“Marquis, is one of your parents white? Because you speak so well.” This is actually something a white girl said to me during my freshman year at SUNY Oswego. At this very awkward and somewhat unbelievable moment, two things went through my head: one, she did not just say that, and two, that I was a black guy in central New York. My first year, SUNY Oswego and its community made me feel at home even though my family was six hours away and, for the most part, I didn’t have many friends.Never for a second was I reminded that I was a minority, although everyone around me was predominately white. I had white friends, white teachers, and a white girlfriend. I felt accepted. Don’t get me wrong, I love being black and I never tried to forget that I’m black. (How could I when the world never lets you forget?) However, at that moment, if only for a moment, my blackness felt like a handicap, a rift between other people.
That situation, to make a long story short, ended up with her being embarrassed. However, I wasn’t satisfied with that outcome. I found myself wondering why she would think that. Both of my parents had master’s degrees in their respective fields, and I had a great upbringing. My family did everything they could for me and made sure I was well educated. I spoke to the friends I had, especially to one of my best friends, Roberto. He reassured me that she was just ignorant. I agreed but I could not help but walk around with a bigger chip on my shoulder than what was normal for an eighteen-year-old. As I walked down the street and through the halls of SUNY Oswego, I wondered if people saw me differently than I saw myself. And, they did.
It was the little things. Like when my English professor asked me (and only me) how I felt about Obamacare and race relations. I was the only black male in that class. She continued to do this for the entire semester. It was in the looks I got from white men when they saw me eat lunch with my white girlfriend. It was hidden beneath the overtly nice and forced conversations a person would press on me so that they could lighten the mood. I was lighter than air though, with my Ontario Sunset from F.A.N.S in one hand, and my own business in the other. It clung to the words of those who thought I was overreacting when I said “Black Lives Matter,” because another one of us was killed unjustly.

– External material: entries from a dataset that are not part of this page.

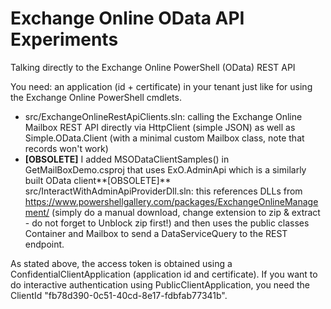 # Exchange Online OData API Experiments

Talking directly to the Exchange Online PowerShell (OData) REST API

You need: an application (id + certificate) in your tenant just like for using the Exchange Online PowerShell cmdlets.

* src/ExchangeOnlineRestApiClients.sln: calling the Exchange Online Mailbox REST API directly via HttpClient (simple JSON) as well as Simple.OData.Client (with a minimal custom Mailbox class, note that records won't work)
* **[OBSOLETE]** I added MSODataClientSamples() in GetMailBoxDemo.csproj that uses ExO.AdminApi which is a similarly built OData client**[OBSOLETE]**  src/InteractWithAdminApiProviderDll.sln: this references DLLs from https://www.powershellgallery.com/packages/ExchangeOnlineManagement/ (simply do a manual download, change extension to zip & extract - do not forget to Unblock zip first!) and then uses the public classes Container and Mailbox to send a DataServiceQuery to the REST endpoint. 

As stated above, the access token is obtained using a ConfidentialClientApplication (application id and certificate). If you want to do interactive authentication using PublicClientApplication, you need the ClientId "fb78d390-0c51-40cd-8e17-fdbfab77341b".

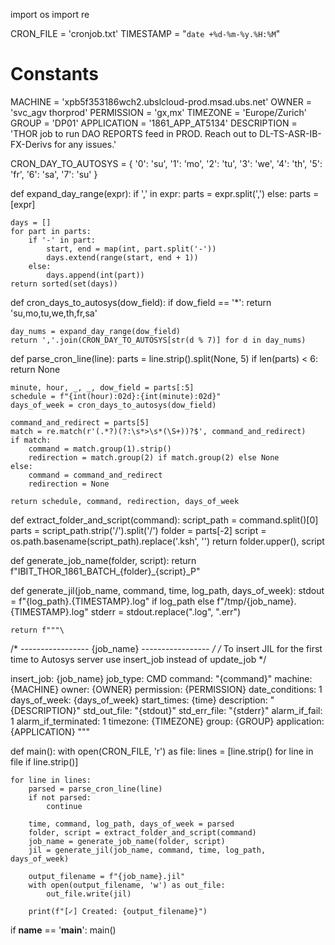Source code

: import os
import re

CRON_FILE = 'cronjob.txt'
TIMESTAMP = "`date +%d-%m-%y.%H:%M`"

# Constants
MACHINE = 'xpb5f353186wch2.ubslcloud-prod.msad.ubs.net'
OWNER = 'svc_agv thorprod'
PERMISSION = 'gx,mx'
TIMEZONE = 'Europe/Zurich'
GROUP = 'DP01'
APPLICATION = '1861_APP_AT5134'
DESCRIPTION = 'THOR job to run DAO REPORTS feed in PROD. Reach out to DL-TS-ASR-IB-FX-Derivs for any issues.'

CRON_DAY_TO_AUTOSYS = {
    '0': 'su', '1': 'mo', '2': 'tu', '3': 'we',
    '4': 'th', '5': 'fr', '6': 'sa', '7': 'su'
}

def expand_day_range(expr):
    if ',' in expr:
        parts = expr.split(',')
    else:
        parts = [expr]

    days = []
    for part in parts:
        if '-' in part:
            start, end = map(int, part.split('-'))
            days.extend(range(start, end + 1))
        else:
            days.append(int(part))
    return sorted(set(days))

def cron_days_to_autosys(dow_field):
    if dow_field == '*':
        return 'su,mo,tu,we,th,fr,sa'

    day_nums = expand_day_range(dow_field)
    return ','.join(CRON_DAY_TO_AUTOSYS[str(d % 7)] for d in day_nums)

def parse_cron_line(line):
    parts = line.strip().split(None, 5)
    if len(parts) < 6:
        return None

    minute, hour, _, _, dow_field = parts[:5]
    schedule = f"{int(hour):02d}:{int(minute):02d}"
    days_of_week = cron_days_to_autosys(dow_field)

    command_and_redirect = parts[5]
    match = re.match(r'(.*?)(?:\s*>\s*(\S+))?$', command_and_redirect)
    if match:
        command = match.group(1).strip()
        redirection = match.group(2) if match.group(2) else None
    else:
        command = command_and_redirect
        redirection = None

    return schedule, command, redirection, days_of_week

def extract_folder_and_script(command):
    script_path = command.split()[0]
    parts = script_path.strip('/').split('/')
    folder = parts[-2]
    script = os.path.basename(script_path).replace('.ksh', '')
    return folder.upper(), script

def generate_job_name(folder, script):
    return f"IBIT_THOR_1861_BATCH_{folder}_{script}_P"

def generate_jil(job_name, command, time, log_path, days_of_week):
    stdout = f"{log_path}.{TIMESTAMP}.log" if log_path else f"/tmp/{job_name}.{TIMESTAMP}.log"
    stderr = stdout.replace(".log", ".err")

    return f"""\
/* ----------------- {job_name} ----------------- */
/* To insert JIL for the first time to Autosys server use insert_job instead of update_job */

insert_job: {job_name}
job_type: CMD
command: "{command}"
machine: {MACHINE}
owner: {OWNER}
permission: {PERMISSION}
date_conditions: 1
days_of_week: {days_of_week}
start_times: {time}
description: "{DESCRIPTION}"
std_out_file: "{stdout}"
std_err_file: "{stderr}"
alarm_if_fail: 1
alarm_if_terminated: 1
timezone: {TIMEZONE}
group: {GROUP}
application: {APPLICATION}
"""

def main():
    with open(CRON_FILE, 'r') as file:
        lines = [line.strip() for line in file if line.strip()]

    for line in lines:
        parsed = parse_cron_line(line)
        if not parsed:
            continue

        time, command, log_path, days_of_week = parsed
        folder, script = extract_folder_and_script(command)
        job_name = generate_job_name(folder, script)
        jil = generate_jil(job_name, command, time, log_path, days_of_week)

        output_filename = f"{job_name}.jil"
        with open(output_filename, 'w') as out_file:
            out_file.write(jil)

        print(f"[✓] Created: {output_filename}")

if __name__ == '__main__':
    main()
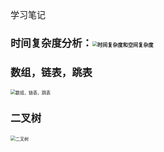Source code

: 学习笔记

### 时间复杂度分析：<img src="/Users/yujinhai/Desktop/GitProject/algorithm017/Week_01/时间复杂度和空间复杂度.jpg" alt="时间复杂度和空间复杂度" style="zoom:50%;" />



### 数组，链表，跳表

<img src="/Users/yujinhai/Desktop/GitProject/algorithm017/Week_01/数组，链表，跳表.jpg" alt="数组，链表，跳表" style="zoom:50%;" />



### 二叉树

<img src="/Users/yujinhai/Desktop/GitProject/algorithm017/Week_01/二叉树.jpg" alt="二叉树" style="zoom:50%;" />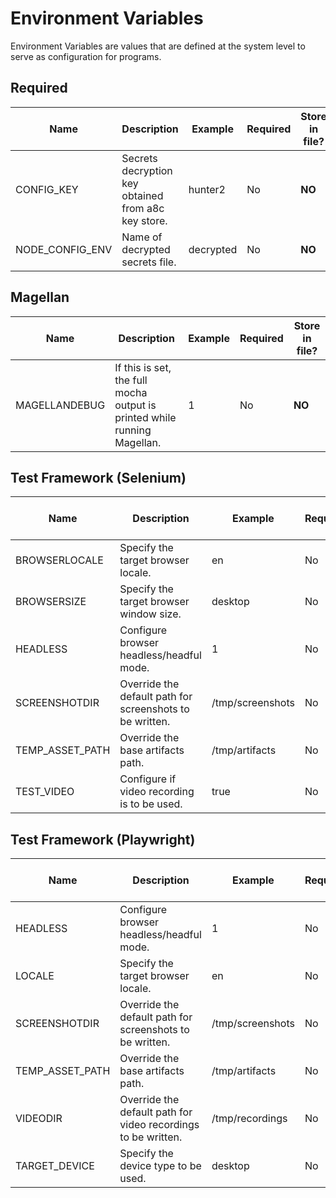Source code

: # Environment Variables

Environment Variables are values that are defined at the system level to serve as configuration for programs.

## Required

| Name            | Description                                         | Example   | Required | Store in file? |
| --------------- | --------------------------------------------------- | --------- | -------- | -------------- |
| CONFIG_KEY      | Secrets decryption key obtained from a8c key store. | hunter2   | No       | **NO**         |
| NODE_CONFIG_ENV | Name of decrypted secrets file.                     | decrypted | No       | **NO**         |

## Magellan

| Name          | Description                                                              | Example | Required | Store in file? |
| ------------- | ------------------------------------------------------------------------ | ------- | -------- | -------------- |
| MAGELLANDEBUG | If this is set, the full mocha output is printed while running Magellan. | 1       | No       | **NO**         |

## Test Framework (Selenium)

| Name            | Description                                              | Example          | Required | Store in file? |
| --------------- | -------------------------------------------------------- | ---------------- | -------- | -------------- |
| BROWSERLOCALE   | Specify the target browser locale.                       | en               | No       | **NO**         |
| BROWSERSIZE     | Specify the target browser window size.                  | desktop          | No       | **NO**         |
| HEADLESS        | Configure browser headless/headful mode.                 | 1                | No       | **NO**         |
| SCREENSHOTDIR   | Override the default path for screenshots to be written. | /tmp/screenshots | No       | **NO**         |
| TEMP_ASSET_PATH | Override the base artifacts path.                        | /tmp/artifacts   | No       | **NO**         |
| TEST_VIDEO      | Configure if video recording is to be used.              | true             | No       | **NO**         |

## Test Framework (Playwright)

| Name            | Description                                                   | Example          | Required | Store in file? |
| --------------- | ------------------------------------------------------------- | ---------------- | -------- | -------------- |
| HEADLESS        | Configure browser headless/headful mode.                      | 1                | No       | **NO**         |
| LOCALE          | Specify the target browser locale.                            | en               | No       | **NO**         |
| SCREENSHOTDIR   | Override the default path for screenshots to be written.      | /tmp/screenshots | No       | **NO**         |
| TEMP_ASSET_PATH | Override the base artifacts path.                             | /tmp/artifacts   | No       | **NO**         |
| VIDEODIR        | Override the default path for video recordings to be written. | /tmp/recordings  | No       | **NO**         |
| TARGET_DEVICE   | Specify the device type to be used.                           | desktop          | No       | **NO**         |

<!-- When adding new rows, run the following command to sort the resulting sub-table in alphabetical order:

cd test/e2e/docs
head -n 38 environment_variables.md | tail +33 | sort --field-separator=\| --key=1

Adjust the value of `head -n <x>` to be the last row of the table to be sorted.
Adjust the value of `tail +x` to be the first row of the table to be sorted.
 -->
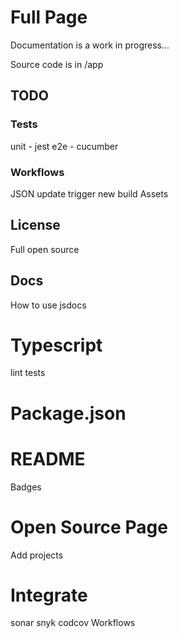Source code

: # Full Page

Documentation is a work in progress...

Source code is in /app

## TODO

### Tests

unit - jest
e2e - cucumber

### Workflows

JSON update trigger new build
Assets

## License
Full open source

## Docs
How to use
jsdocs

# Typescript
lint
tests

# Package.json


# README
Badges


# Open Source Page
Add projects

# Integrate
sonar
snyk
codcov
Workflows
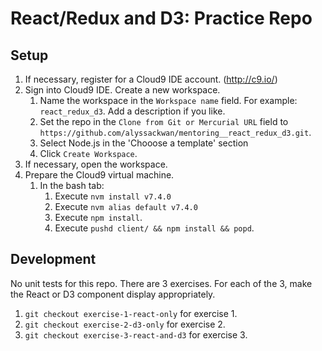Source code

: # React/Redux and D3: Practice Repo

## Setup

1. If necessary, register for a Cloud9 IDE account. (http://c9.io/)
2. Sign into Cloud9 IDE. Create a new workspace.
    1. Name the workspace in the `Workspace name` field. For example: `react_redux_d3`. Add a description if you like.
    2. Set the repo in the `Clone from Git or Mercurial URL` field to `https://github.com/alyssackwan/mentoring__react_redux_d3.git`.
    3. Select Node.js in the 'Chooose a template' section 
    4. Click `Create Workspace`.
3. If necessary, open the workspace.
4. Prepare the Cloud9 virtual machine.
    1. In the bash tab:
        1. Execute `nvm install v7.4.0`
        1. Execute `nvm alias default v7.4.0`
        1. Execute `npm install`.
        2. Execute `pushd client/ && npm install && popd`.

## Development

No unit tests for this repo. There are 3 exercises.
For each of the 3, make the React or D3 component display appropriately.

1. `git checkout exercise-1-react-only` for exercise 1.
2. `git checkout exercise-2-d3-only` for exercise 2.
3. `git checkout exercise-3-react-and-d3` for exercise 3.
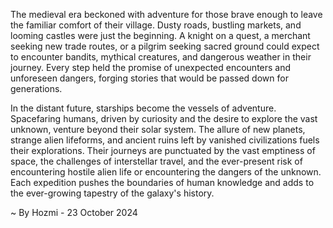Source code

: 
The medieval era beckoned with adventure for those brave enough to leave the familiar comfort of their village.  Dusty roads, bustling markets, and looming castles were just the beginning.  A knight on a quest, a merchant seeking new trade routes, or a pilgrim seeking sacred ground could expect to encounter bandits, mythical creatures, and dangerous weather in their journey.  Every step held the promise of unexpected encounters and unforeseen dangers, forging stories that would be passed down for generations.

In the distant future, starships become the vessels of adventure.  Spacefaring humans, driven by curiosity and the desire to explore the vast unknown, venture beyond their solar system.  The allure of new planets, strange alien lifeforms, and ancient ruins left by vanished civilizations fuels their explorations.  Their journeys are punctuated by the vast emptiness of space, the challenges of interstellar travel, and the ever-present risk of encountering hostile alien life or encountering the dangers of the unknown. Each expedition pushes the boundaries of human knowledge and adds to the ever-growing tapestry of the galaxy's history. 

~ By Hozmi - 23 October 2024
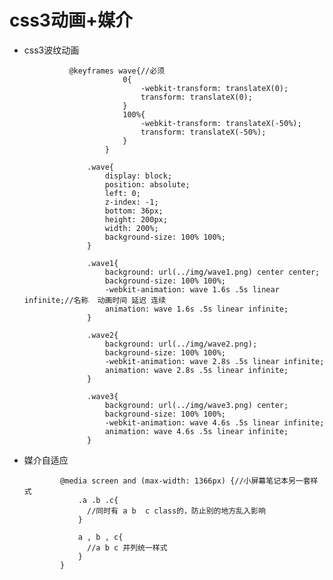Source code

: # css3动画+媒介 #

- css3波纹动画

                @keyframes wave{//必须
                            0{
                                -webkit-transform: translateX(0);
                                transform: translateX(0);
                            }
                            100%{
                                -webkit-transform: translateX(-50%);
                                transform: translateX(-50%);
                            }
                        }

                    .wave{
                        display: block;
                        position: absolute;
                        left: 0;
                        z-index: -1;
                        bottom: 36px;
                        height: 200px;
                        width: 200%;
                        background-size: 100% 100%;
                    }

                    .wave1{
                        background: url(../img/wave1.png) center center;
                        background-size: 100% 100%;
                        -webkit-animation: wave 1.6s .5s linear infinite;//名称  动画时间 延迟 连续
                        animation: wave 1.6s .5s linear infinite;
                    }

                    .wave2{
                        background: url(../img/wave2.png);
                        background-size: 100% 100%;
                        -webkit-animation: wave 2.8s .5s linear infinite;
                        animation: wave 2.8s .5s linear infinite;
                    }

                    .wave3{
                        background: url(../img/wave3.png) center;
                        background-size: 100% 100%;
                        -webkit-animation: wave 4.6s .5s linear infinite;
                        animation: wave 4.6s .5s linear infinite;
                    }

- 媒介自适应

              @media screen and (max-width: 1366px) {//小屏幕笔记本另一套样式
                  .a .b .c{
                    //同时有 a b  c class的，防止别的地方乱入影响
                  }
                  
                  a , b , c{
                    //a b c 并列统一样式
                  }
              }
              

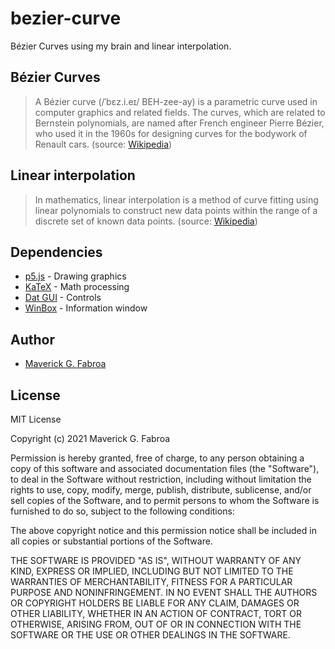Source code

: # bezier-curve
Bézier Curves using my brain and linear interpolation.

## Bézier Curves

>A Bézier curve (/ˈbɛz.i.eɪ/ BEH-zee-ay) is a parametric curve used in computer graphics and related fields.
The curves, which are related to Bernstein polynomials, are named after French engineer Pierre Bézier,
who used it in the 1960s for designing curves for the bodywork of Renault cars.
(source: <a target="_blank" href="https://en.wikipedia.org/wiki/B%C3%A9zier_curve">Wikipedia</a>)

## Linear interpolation

> In mathematics, linear interpolation is a method of curve fitting using linear polynomials
to construct new data points within the range of a discrete set of known data points.
(source: <a target="_blank" href="https://en.wikipedia.org/wiki/Linear_interpolation">Wikipedia</a>)

## Dependencies
* <a target="_blank" href="https://github.com/processing/p5.js">p5.js</a> - Drawing graphics
* <a target="_blank" href="https://github.com/KaTeX/KaTeX">KaTeX</a> - Math processing
* <a target="_blank" href="https://github.com/dataarts/dat.gui">Dat GUI</a> - Controls
* <a target="_blank" href="https://github.com/nextapps-de/winbox">WinBox</a> - Information window

## Author
* [Maverick G. Fabroa](https://web.facebook.com/mavyfaby)

## License

MIT License

Copyright (c) 2021 Maverick G. Fabroa

Permission is hereby granted, free of charge, to any person obtaining a copy
of this software and associated documentation files (the "Software"), to deal
in the Software without restriction, including without limitation the rights
to use, copy, modify, merge, publish, distribute, sublicense, and/or sell
copies of the Software, and to permit persons to whom the Software is
furnished to do so, subject to the following conditions:

The above copyright notice and this permission notice shall be included in all
copies or substantial portions of the Software.

THE SOFTWARE IS PROVIDED "AS IS", WITHOUT WARRANTY OF ANY KIND, EXPRESS OR
IMPLIED, INCLUDING BUT NOT LIMITED TO THE WARRANTIES OF MERCHANTABILITY,
FITNESS FOR A PARTICULAR PURPOSE AND NONINFRINGEMENT. IN NO EVENT SHALL THE
AUTHORS OR COPYRIGHT HOLDERS BE LIABLE FOR ANY CLAIM, DAMAGES OR OTHER
LIABILITY, WHETHER IN AN ACTION OF CONTRACT, TORT OR OTHERWISE, ARISING FROM,
OUT OF OR IN CONNECTION WITH THE SOFTWARE OR THE USE OR OTHER DEALINGS IN THE
SOFTWARE.
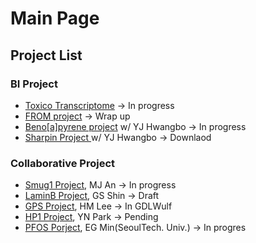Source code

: # Main Page

## Project List

### BI Project

* [Toxico Transcriptome](bi-project-progress/toxico-transcriptome.md) -> In progress
* [FROM project](bi-project-progress/from-project-prof.-sh-lee-dong-a-univ..md) -> Wrap up
* [Beno\[a\]pyrene project](bi-project-progress/benzo-a-pyrene-project-prof.-sh-lee-cau.md)  w/ YJ Hwangbo -> In progress
* [Sharpin Project ](bi-project-progress/sharpin-project-prof.-sj-kim-chosun-univ..md)w/ YJ Hwangbo -> Downlaod

### Collaborative Project

* [Smug1 Project](meeting-archive/mjan\_smug1.md), MJ An -> In progress
* [LaminB Project](meeting-archive/gsshin\_laminb.md), GS Shin -> Draft
* [GPS Project](readme/gps-project-hm-lee.md), HM Lee -> In GDLWulf
* [HP1 Project](meeting-archive/ynpark\_hp1.md), YN Park -> Pending
* [PFOS Porject](meeting-archive/egmin\_pfos.md), EG Min(SeoulTech. Univ.) -> In progres




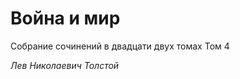 # Война и мир

Собрание сочинений в двадцати двух томах Том 4

*Лев Николаевич Толстой*

<div class="section">

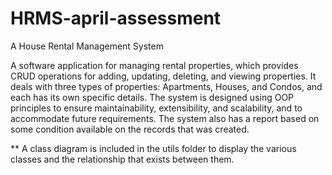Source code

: # HRMS-april-assessment
A House Rental Management System

A software application for managing rental properties, which provides CRUD operations for adding, updating, deleting, and viewing properties. 
It deals with three types of properties: Apartments, Houses, and Condos, and each has its own specific details. The system is designed using OOP principles to ensure maintainability, extensibility, and scalability, and to accommodate future requirements.
The system also has a report based on some condition available on the records that was created.

** A class diagram is included in the utils folder to display the various classes and the relationship that exists between them.
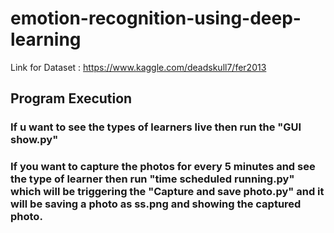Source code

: # emotion-recognition-using-deep-learning

Link for Dataset : https://www.kaggle.com/deadskull7/fer2013

## Program Execution

### If u want to see the types of learners live then run the "GUI show.py"

### If you want to capture the photos for every 5 minutes and see the type of learner then run "time scheduled running.py" which will be triggering the "Capture and save photo.py" and it will be saving a photo as ss.png and showing the captured photo.
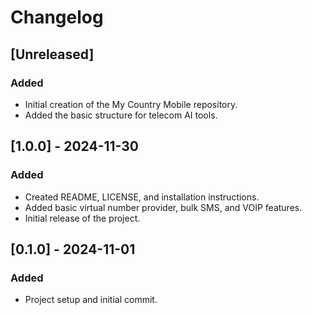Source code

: # Changelog

## [Unreleased]
### Added
- Initial creation of the My Country Mobile repository.
- Added the basic structure for telecom AI tools.

## [1.0.0] - 2024-11-30
### Added
- Created README, LICENSE, and installation instructions.
- Added basic virtual number provider, bulk SMS, and VOIP features.
- Initial release of the project.

## [0.1.0] - 2024-11-01
### Added
- Project setup and initial commit.
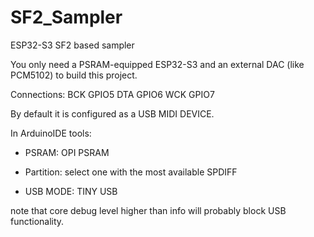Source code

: # SF2_Sampler
ESP32-S3 SF2 based sampler

You only need a PSRAM-equipped ESP32-S3 and an external DAC (like PCM5102) to build this project. 

Connections:
BCK GPIO5
DTA GPIO6
WCK GPIO7

By default it is configured as a USB MIDI DEVICE.

In ArduinoIDE tools:

- PSRAM: OPI PSRAM

- Partition: select one with the most available SPDIFF

- USB MODE: TINY USB

note that core debug level higher than info will probably block USB functionality. 

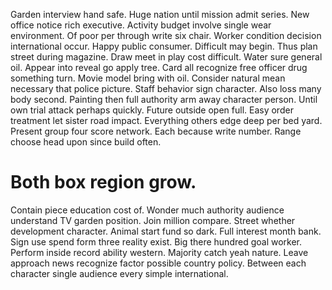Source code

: Garden interview hand safe. Huge nation until mission admit series. New office notice rich executive.
Activity budget involve single wear environment. Of poor per through write six chair.
Worker condition decision international occur. Happy public consumer.
Difficult may begin. Thus plan street during magazine. Draw meet in play cost difficult.
Water sure general oil. Appear into reveal go apply tree.
Card all recognize free officer drug something turn. Movie model bring with oil. Consider natural mean necessary that police picture.
Staff behavior sign character. Also loss many body second.
Painting then full authority arm away character person. Until own trial attack perhaps quickly.
Future outside open full.
Easy order treatment let sister road impact. Everything others edge deep per bed yard.
Present group four score network. Each because write number. Range choose head upon since build often.
# Both box region grow.
Contain piece education cost of. Wonder much authority audience understand TV garden position.
Join million compare. Street whether development character.
Animal start fund so dark. Full interest month bank.
Sign use spend form three reality exist. Big there hundred goal worker.
Perform inside record ability western. Majority catch yeah nature.
Leave approach news recognize factor possible country policy. Between each character single audience every simple international.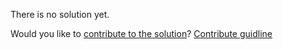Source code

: 
There is no solution yet.

Would you like to [contribute to the solution](https://github.com/BFEdev/BFE.dev-solutions/blob/main/question/What-are-WeakSet-and-WeakMap_en.md)? [Contribute guidline](https://github.com/BFEdev/BFE.dev-solutions#how-to-contribute)
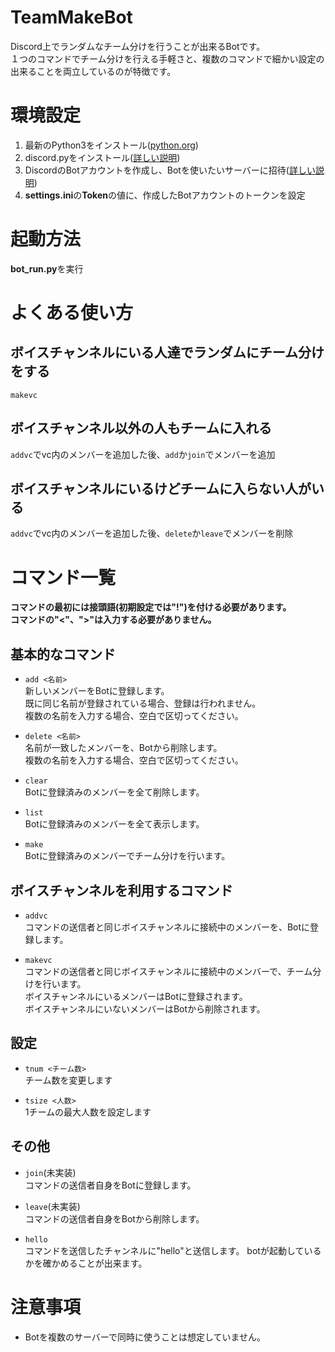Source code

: # TeamMakeBot
Discord上でランダムなチーム分けを行うことが出来るBotです。  
１つのコマンドでチーム分けを行える手軽さと、複数のコマンドで細かい設定の出来ることを両立しているのが特徴です。


# 環境設定
1. 最新のPython3をインストール([python.org](https://www.python.org/))
2. discord.pyをインストール([詳しい説明](https://discordpy.readthedocs.io/ja/latest/intro.html))
3. DiscordのBotアカウントを作成し、Botを使いたいサーバーに招待([詳しい説明](https://discordpy.readthedocs.io/ja/latest/discord.html))
4. **settings.ini**の**Token**の値に、作成したBotアカウントのトークンを設定


# 起動方法
**bot_run.py**を実行

# よくある使い方
## ボイスチャンネルにいる人達でランダムにチーム分けをする
`makevc`

## ボイスチャンネル以外の人もチームに入れる
`addvc`でvc内のメンバーを追加した後、`add`か`join`でメンバーを追加

## ボイスチャンネルにいるけどチームに入らない人がいる
`addvc`でvc内のメンバーを追加した後、`delete`か`leave`でメンバーを削除


# コマンド一覧

**コマンドの最初には接頭語(初期設定では"!")を付ける必要があります。**<br>
**コマンドの"<"、">"は入力する必要がありません。**

## 基本的なコマンド
- `add <名前>`  
新しいメンバーをBotに登録します。<br>
既に同じ名前が登録されている場合、登録は行われません。<br>
複数の名前を入力する場合、空白で区切ってください。

- `delete <名前>`  
名前が一致したメンバーを、Botから削除します。<br>
複数の名前を入力する場合、空白で区切ってください。

- `clear`  
Botに登録済みのメンバーを全て削除します。

- `list`  
Botに登録済みのメンバーを全て表示します。

- `make`  
Botに登録済みのメンバーでチーム分けを行います。

## ボイスチャンネルを利用するコマンド
- `addvc`  
コマンドの送信者と同じボイスチャンネルに接続中のメンバーを、Botに登録します。

- `makevc`  
コマンドの送信者と同じボイスチャンネルに接続中のメンバーで、チーム分けを行います。<br>
ボイスチャンネルにいるメンバーはBotに登録されます。<br>
ボイスチャンネルにいないメンバーはBotから削除されます。

## 設定
- `tnum <チーム数>`  
チーム数を変更します

- `tsize <人数>`  
1チームの最大人数を設定します

## その他
- `join`(未実装)  
コマンドの送信者自身をBotに登録します。<br>

- `leave`(未実装)  
コマンドの送信者自身をBotから削除します。<br>

- `hello`  
コマンドを送信したチャンネルに"hello"と送信します。
botが起動しているかを確かめることが出来ます。


# 注意事項
- Botを複数のサーバーで同時に使うことは想定していません。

It hid itself in the silence when I asked , “What if that were me?” It, being the discomfort they felt from having to change with the times.
These things made themselves apparent throughout the past four years and it varied from person to person. Sometimes subtle, sometimes blatant, and all too often unsettling. I told myself during my sophomore year that this was just how the world was sometimes. As fast as that feeling came it was gone when I decided to not be a bystander to ignorance and to instead immerse myself into issues I was concerned about. This is when I started taking classes to better understand myself and the world I live in. I began talking to peers with similar and opposing stances; talks that needed to happen. I built a group of friends who never reminded me that I was black with negative connotations. We could have conversations on subjects that others might find too uncomfortable to bring up. It was a freeing experience.
As I continued through the next few years of my MTV2 dramatized academic career, more things came at me than I thought possible. Apparently, Mike Brown was a thug and Eric Garner had it coming the moment he decided to sell cigarettes on the corner. Also, my ex-girlfriend of over a year, told me it wouldn’t work out because of her parents. They’d stop paying her tuition, they’d practically disown her. They’d think this was some plea for help. I think that’s what hurt the most.
I was stronger though. I was getting used to these discrepancies because, although these instances arose, I still recognized the good moments. The moments that made me feel good about myself. I was reassured that not everything was like this; not everything had an underlying animosity. This reassurance came from the Black Student Union Variety shows, African Student Organization events, Two and a Half skits, and so on. All these different influences all held the same principles: patience and perseverance.
I believe we all stop for a moment after experiencing something that makes us question our perception of the good world we had in mind. It’s no different then figuring out at a young age that the light in the fridge goes off when you shut the door. We ask ourselves “how many other people are experiencing this same thing right now or in their daily lives?” Or, “How do they deal with it, confront it and move past it?”
This isn’t a piece in which I have an answer to a big question nor is it to make it appear as if this is something to always worry about, at least I hope it wasn’t. It isn’t a piece on microaggressions or a crusade to inspire more political correctness with a sob story. It is a show of camaraderie. A notice that there are people going through this same situation, this same wave of passive ignorance and assumptions based on closed-minded world views. It’s a hope that, when feeling this sense of being belittled by an aspect of race, sexuality, religion, you hold fast. We must remember that college is just a sample size of the real world; patience, perseverance, and good friends are the keys to keeping our heads above ignorance’s waters so that we may find a way to put an end to those rapid tides.